The discussion will come only days after 14 Syrian men legally entered the United States through Dallas/Fort Worth International Airport to attend a flight school at Fort Worth, according to the Immigration and Naturalization Service.
Syria is one of seven nations considered terrorist-supporting states by the U.S. State Department.
The Syrians, who entered the United States on M-1 visas for vocational education, were checked out by the State Department and were not on any "watch lists," according to the INS. Their entry Sunday and Monday was completely legal, the INS said.
Although four of the 19 suicide hijackers involved in the Sept. 11 terrorist attacks had reportedly attended U.S. flight schools, none of the rules used to screen foreign applicants for U.S. flight schools have been changed.
Talks, however, have been under way in Congress.
In late September, Feinstein proposed a temporary 6-month moratorium on the student visa program to give the INS and educational institutions time to sort out problems with the student visa applications and tracking foreign students once they enter the United States.
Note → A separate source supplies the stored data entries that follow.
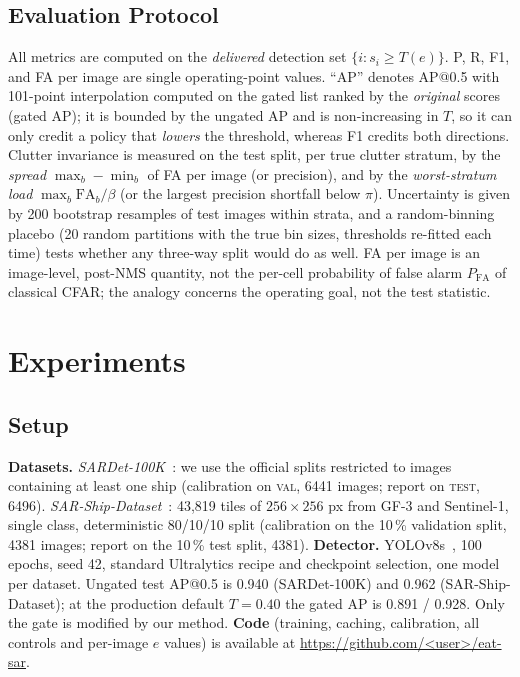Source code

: \documentclass[journal]{IEEEtran}
\newcommand{\TBD}[1]{\textcolor{blue}{#1}}
\providecommand{\linelabel}[1]{}
\begin{document}
\subsection{Evaluation Protocol}
\label{sec:protocol}
\linelabel{ln:ap}All metrics are computed on the \emph{delivered} detection set
$\{i:s_i\ge T(e)\}$. P, R, F1, and FA per image are single operating-point
values. ``AP'' denotes AP@0.5 with 101-point interpolation computed on the
gated list ranked by the \emph{original} scores (gated AP); it is bounded
by the ungated AP and is non-increasing in $T$, so it can only credit a
policy that \emph{lowers} the threshold, whereas F1 credits both
directions.\linelabel{ln:apend} Clutter invariance is measured on the test split, per true
clutter stratum, by the \emph{spread} $\max_b-\min_b$ of FA per image (or
precision), and by the \emph{worst-stratum load} $\max_b\mathrm{FA}_b/\beta$
(or the largest precision shortfall below $\pi$). Uncertainty is given by
200 bootstrap resamples of test images within strata, and a
random-binning placebo (20 random partitions with the true bin sizes,
thresholds re-fitted each time) tests whether any three-way split would do
as well. \linelabel{ln:pfa}FA per image is an image-level, post-NMS
quantity, not the per-cell probability of false alarm $P_{\mathrm{FA}}$
of classical CFAR; the analogy concerns the operating goal, not the test
statistic.\linelabel{ln:pfaend}

\section{Experiments}
\label{sec:experiments}

\subsection{Setup}
\linelabel{ln:data}\textbf{Datasets.}
\textit{SARDet-100K}~\cite{sardet100k}: we use the official splits
restricted to images containing at least one ship (calibration on
\textsc{val}, 6441 images; report on \textsc{test}, 6496).
\textit{SAR-Ship-Dataset}~\cite{sarship2019}: 43{,}819 tiles of
$256\times256$ px from GF-3 and Sentinel-1, single class, deterministic
80/10/10 split (calibration on the 10\,\% validation split, 4381
images; report on the 10\,\% test split, 4381).
\textbf{Detector.} YOLOv8s~\cite{yolov8}, 100 epochs, seed 42, standard
Ultralytics recipe and checkpoint selection, one model per dataset.
Ungated test AP@0.5 is 0.940 (SARDet-100K) and 0.962
(SAR-Ship-Dataset); at the production default $T{=}0.40$ the gated AP is
0.891 / 0.928. Only the gate is modified by our method.
\linelabel{ln:code}\textbf{Code} (training, caching, calibration, all controls and per-image
$e$ values) is available at \TBD{\url{https://github.com/<user>/eat-sar}}.
\end{document}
She later withdrew the proposal when the parties agreed to work on the problems voluntarily.
Next week, Feinstein will propose legislation to fund an electronic database to track foreign students, including requirements that they designate a specific school and that the school notify the INS if the student doesn't show up, according to spokesman Howard Gantman.
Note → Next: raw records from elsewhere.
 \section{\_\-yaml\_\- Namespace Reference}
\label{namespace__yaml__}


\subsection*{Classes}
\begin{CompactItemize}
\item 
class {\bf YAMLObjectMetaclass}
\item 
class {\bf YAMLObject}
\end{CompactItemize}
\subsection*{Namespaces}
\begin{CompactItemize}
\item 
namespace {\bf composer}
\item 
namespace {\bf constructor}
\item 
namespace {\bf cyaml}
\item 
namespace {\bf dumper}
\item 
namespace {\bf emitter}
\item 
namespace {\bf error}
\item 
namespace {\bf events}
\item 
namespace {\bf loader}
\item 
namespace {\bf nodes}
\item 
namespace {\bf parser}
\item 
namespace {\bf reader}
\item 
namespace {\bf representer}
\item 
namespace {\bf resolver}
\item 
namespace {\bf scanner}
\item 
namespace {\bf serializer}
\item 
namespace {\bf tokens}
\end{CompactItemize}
"One of the issues we are exploring and will finalize in legislation probably next week is the issue of whether or not to grant student visas to people who come from states that are designated at terrorist-supporting states," he said in a phone interview.
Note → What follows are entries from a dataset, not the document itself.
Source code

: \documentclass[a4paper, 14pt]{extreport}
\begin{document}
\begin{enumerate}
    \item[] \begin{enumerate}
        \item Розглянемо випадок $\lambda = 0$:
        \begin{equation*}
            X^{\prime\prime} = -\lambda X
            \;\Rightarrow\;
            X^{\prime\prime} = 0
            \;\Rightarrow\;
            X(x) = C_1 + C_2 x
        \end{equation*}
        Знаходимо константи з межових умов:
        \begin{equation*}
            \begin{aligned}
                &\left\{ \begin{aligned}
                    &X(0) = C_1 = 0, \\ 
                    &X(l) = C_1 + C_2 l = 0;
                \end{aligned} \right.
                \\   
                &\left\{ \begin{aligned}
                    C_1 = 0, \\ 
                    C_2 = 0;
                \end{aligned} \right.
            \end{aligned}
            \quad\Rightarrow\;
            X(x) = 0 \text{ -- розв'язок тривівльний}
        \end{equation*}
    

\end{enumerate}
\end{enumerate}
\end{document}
A State Department official said there is currently no prohibition against issuing visas to flight-school students from the Middle East as long as they meet all visa requirements.
One of the suicide pilots of American Airlines Flight 77, which crashed into the Pentagon, had enrolled at an Oakland, Calif., college in November 2000 but never showed up. Investigators are also examining whether three of the hijackers attended a San Diego community college.
Officials estimate that 245,000 foreign students have entered the United States this year to pursue studies. Between 1999 and 2000, the State Department issued 3,370 visas to students from nations on the department's terrorism watch list.
In 1996, Congress enacted a law to require the INS to electronically collect data on all foreign students by 2003, but the system has not been set up. Without this data, the INS cannot share information with the State Department, which issues the visas, or any other agency.
On Oct. 11, the Justice Department said that 13 of the 19 hijackers had entered the United States legally with valid visas. Of the 13, three of the hijackers had remained in the United States after their visas had expired. The INS had no information on six of the hijackers.